*WORK INSTRUCTIONS:* From the listing below, pick out each line with the word "frac".

== == ==

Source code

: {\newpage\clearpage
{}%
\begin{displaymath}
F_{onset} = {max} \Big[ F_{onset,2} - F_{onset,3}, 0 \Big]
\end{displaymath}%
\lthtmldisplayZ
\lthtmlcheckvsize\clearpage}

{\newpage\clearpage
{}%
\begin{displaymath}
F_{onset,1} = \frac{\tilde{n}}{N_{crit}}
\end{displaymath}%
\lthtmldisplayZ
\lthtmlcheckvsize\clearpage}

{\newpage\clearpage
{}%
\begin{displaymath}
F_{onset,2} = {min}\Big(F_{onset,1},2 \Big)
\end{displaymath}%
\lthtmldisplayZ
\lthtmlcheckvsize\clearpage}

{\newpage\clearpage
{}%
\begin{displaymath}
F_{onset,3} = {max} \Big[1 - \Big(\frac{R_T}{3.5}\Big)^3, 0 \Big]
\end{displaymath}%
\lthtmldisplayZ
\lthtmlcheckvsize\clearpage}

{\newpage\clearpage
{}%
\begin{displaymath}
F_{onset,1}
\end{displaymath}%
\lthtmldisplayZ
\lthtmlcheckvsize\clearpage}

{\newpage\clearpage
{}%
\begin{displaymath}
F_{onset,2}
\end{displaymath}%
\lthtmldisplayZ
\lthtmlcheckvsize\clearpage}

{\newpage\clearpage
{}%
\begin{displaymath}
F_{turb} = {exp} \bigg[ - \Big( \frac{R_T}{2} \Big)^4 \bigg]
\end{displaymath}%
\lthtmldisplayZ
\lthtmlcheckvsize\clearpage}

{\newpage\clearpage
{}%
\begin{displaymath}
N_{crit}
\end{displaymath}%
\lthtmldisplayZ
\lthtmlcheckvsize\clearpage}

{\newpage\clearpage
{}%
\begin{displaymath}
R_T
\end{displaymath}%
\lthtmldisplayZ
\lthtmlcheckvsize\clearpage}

== == ==

*RESPONSE TO THE TASK:*
F_{onset,1} = \frac{\tilde{n}}{N_{crit}}
F_{onset,3} = {max} \Big[1 - \Big(\frac{R_T}{3.5}\Big)^3, 0 \Big]
F_{turb} = {exp} \bigg[ - \Big( \frac{R_T}{2} \Big)^4 \bigg]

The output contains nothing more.